Problem statement – Return a copy of every line in the data below that contains "demand".

--*--

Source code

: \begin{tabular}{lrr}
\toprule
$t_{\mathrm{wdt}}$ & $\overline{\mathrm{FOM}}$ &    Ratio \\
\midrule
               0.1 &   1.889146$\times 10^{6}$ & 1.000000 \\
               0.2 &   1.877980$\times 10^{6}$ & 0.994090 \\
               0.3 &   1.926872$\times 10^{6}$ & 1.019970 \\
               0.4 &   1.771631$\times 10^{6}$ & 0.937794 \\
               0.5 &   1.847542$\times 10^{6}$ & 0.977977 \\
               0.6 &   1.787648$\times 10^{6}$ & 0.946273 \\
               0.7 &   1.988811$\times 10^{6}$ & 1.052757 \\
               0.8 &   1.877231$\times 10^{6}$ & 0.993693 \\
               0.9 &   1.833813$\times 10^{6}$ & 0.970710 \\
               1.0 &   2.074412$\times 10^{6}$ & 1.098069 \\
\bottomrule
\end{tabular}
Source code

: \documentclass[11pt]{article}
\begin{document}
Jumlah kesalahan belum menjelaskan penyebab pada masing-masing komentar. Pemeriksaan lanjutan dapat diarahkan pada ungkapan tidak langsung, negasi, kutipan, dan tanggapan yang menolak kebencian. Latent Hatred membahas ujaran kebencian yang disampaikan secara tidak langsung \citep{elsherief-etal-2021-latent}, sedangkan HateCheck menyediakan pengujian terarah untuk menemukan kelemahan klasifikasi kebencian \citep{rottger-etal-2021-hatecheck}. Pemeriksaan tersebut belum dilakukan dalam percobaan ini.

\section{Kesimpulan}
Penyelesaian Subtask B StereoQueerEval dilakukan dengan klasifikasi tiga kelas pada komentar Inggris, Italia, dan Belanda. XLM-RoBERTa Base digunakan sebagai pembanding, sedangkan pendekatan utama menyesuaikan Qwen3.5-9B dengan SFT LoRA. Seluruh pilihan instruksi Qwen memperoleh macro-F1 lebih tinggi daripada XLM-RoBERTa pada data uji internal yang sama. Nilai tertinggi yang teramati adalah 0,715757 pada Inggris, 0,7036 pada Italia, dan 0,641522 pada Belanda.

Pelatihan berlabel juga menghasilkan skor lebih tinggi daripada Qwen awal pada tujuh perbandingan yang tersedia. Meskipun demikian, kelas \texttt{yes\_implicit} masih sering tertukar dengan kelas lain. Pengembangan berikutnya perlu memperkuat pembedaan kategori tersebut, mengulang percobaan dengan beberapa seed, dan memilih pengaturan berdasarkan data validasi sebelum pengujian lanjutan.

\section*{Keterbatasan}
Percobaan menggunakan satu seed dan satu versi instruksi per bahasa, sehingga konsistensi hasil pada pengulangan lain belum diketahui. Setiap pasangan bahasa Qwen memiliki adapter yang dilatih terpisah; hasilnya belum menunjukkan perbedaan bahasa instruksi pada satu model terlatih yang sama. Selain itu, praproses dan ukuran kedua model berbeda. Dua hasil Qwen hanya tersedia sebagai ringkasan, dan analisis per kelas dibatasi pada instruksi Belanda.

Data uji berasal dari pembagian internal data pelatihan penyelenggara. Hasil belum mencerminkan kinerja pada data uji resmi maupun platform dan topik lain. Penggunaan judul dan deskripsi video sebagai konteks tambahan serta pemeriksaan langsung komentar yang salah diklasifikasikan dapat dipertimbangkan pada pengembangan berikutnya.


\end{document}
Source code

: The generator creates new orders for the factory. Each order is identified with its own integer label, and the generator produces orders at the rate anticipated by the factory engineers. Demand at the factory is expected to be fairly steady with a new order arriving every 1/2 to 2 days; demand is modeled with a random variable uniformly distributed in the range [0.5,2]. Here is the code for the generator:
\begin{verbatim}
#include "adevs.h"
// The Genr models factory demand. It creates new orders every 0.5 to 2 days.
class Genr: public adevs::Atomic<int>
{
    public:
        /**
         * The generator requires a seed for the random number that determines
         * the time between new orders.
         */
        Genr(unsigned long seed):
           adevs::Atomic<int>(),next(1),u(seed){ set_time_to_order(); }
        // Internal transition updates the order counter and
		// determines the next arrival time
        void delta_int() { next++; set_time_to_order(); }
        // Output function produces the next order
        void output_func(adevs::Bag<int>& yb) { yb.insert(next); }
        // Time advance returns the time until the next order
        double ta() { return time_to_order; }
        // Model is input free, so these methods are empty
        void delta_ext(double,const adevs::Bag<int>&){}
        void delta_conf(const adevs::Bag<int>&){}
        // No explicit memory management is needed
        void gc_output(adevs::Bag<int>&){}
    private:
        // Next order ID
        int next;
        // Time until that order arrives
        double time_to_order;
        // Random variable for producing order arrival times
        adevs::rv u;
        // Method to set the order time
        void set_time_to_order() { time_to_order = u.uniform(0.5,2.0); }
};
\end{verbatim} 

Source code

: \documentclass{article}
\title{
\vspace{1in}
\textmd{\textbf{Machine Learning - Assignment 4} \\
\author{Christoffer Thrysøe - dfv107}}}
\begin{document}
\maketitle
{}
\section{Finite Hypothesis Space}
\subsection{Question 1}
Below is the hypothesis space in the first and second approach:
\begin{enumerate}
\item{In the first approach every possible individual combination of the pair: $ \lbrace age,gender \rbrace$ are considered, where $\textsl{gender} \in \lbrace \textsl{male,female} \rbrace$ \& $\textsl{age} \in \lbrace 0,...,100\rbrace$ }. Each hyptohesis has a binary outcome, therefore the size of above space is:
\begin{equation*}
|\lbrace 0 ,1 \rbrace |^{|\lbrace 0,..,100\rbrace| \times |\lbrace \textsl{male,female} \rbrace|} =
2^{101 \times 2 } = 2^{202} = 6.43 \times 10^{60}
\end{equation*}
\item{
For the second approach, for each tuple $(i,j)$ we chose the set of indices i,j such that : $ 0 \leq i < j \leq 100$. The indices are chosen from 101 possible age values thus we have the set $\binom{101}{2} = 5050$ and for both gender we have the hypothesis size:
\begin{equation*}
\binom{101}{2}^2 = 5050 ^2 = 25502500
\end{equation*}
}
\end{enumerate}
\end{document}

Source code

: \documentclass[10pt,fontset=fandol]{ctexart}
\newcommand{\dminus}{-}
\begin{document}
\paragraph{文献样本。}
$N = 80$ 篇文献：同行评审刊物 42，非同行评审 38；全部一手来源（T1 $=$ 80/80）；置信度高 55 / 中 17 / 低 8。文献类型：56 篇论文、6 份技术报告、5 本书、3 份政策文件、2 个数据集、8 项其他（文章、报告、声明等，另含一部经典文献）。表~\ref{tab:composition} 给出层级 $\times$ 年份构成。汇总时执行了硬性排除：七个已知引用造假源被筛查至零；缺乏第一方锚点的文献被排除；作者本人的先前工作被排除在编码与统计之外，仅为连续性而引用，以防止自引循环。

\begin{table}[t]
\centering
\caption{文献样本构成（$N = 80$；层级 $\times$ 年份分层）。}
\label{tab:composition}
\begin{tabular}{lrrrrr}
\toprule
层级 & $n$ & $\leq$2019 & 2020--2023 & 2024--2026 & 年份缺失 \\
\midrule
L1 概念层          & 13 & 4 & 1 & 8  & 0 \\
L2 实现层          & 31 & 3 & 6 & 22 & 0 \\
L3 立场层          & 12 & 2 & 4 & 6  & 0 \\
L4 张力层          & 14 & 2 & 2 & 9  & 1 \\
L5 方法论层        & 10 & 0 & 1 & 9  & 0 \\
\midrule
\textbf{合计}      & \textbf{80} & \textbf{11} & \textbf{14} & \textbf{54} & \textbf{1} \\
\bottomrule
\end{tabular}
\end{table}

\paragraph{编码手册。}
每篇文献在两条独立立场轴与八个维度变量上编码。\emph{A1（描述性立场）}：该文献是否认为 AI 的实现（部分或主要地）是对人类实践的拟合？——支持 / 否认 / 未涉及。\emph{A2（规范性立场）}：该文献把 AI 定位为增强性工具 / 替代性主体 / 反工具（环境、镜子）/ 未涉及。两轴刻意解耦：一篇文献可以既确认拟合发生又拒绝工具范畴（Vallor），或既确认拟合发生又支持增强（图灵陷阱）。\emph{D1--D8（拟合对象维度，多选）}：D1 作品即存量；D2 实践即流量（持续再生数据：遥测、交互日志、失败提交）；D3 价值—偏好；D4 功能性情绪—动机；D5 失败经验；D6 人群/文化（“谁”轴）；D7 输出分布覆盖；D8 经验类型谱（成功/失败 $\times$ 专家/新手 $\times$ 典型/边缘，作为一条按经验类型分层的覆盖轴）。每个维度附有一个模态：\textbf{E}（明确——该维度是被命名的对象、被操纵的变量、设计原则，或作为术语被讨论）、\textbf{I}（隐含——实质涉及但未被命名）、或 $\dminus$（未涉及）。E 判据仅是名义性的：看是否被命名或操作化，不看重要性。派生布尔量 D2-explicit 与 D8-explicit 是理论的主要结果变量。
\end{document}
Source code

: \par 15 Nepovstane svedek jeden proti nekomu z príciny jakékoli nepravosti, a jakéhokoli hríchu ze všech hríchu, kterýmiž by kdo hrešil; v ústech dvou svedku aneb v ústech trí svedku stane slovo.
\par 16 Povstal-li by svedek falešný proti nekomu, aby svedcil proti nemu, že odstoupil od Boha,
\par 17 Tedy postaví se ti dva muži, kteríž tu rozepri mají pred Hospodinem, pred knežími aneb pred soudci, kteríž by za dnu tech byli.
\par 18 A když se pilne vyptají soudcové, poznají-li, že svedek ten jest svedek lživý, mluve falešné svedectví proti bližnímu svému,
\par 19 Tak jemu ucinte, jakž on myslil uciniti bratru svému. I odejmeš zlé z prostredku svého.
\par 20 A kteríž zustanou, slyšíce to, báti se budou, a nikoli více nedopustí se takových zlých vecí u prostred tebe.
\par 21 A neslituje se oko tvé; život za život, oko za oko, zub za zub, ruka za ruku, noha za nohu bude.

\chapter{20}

--*--

Exercise output –
: The generator creates new orders for the factory. Each order is identified with its own integer label, and the generator produces orders at the rate anticipated by the factory engineers. Demand at the factory is expected to be fairly steady with a new order arriving every 1/2 to 2 days; demand is modeled with a random variable uniformly distributed in the range [0.5,2]. Here is the code for the generator:
// The Genr models factory demand. It creates new orders every 0.5 to 2 days.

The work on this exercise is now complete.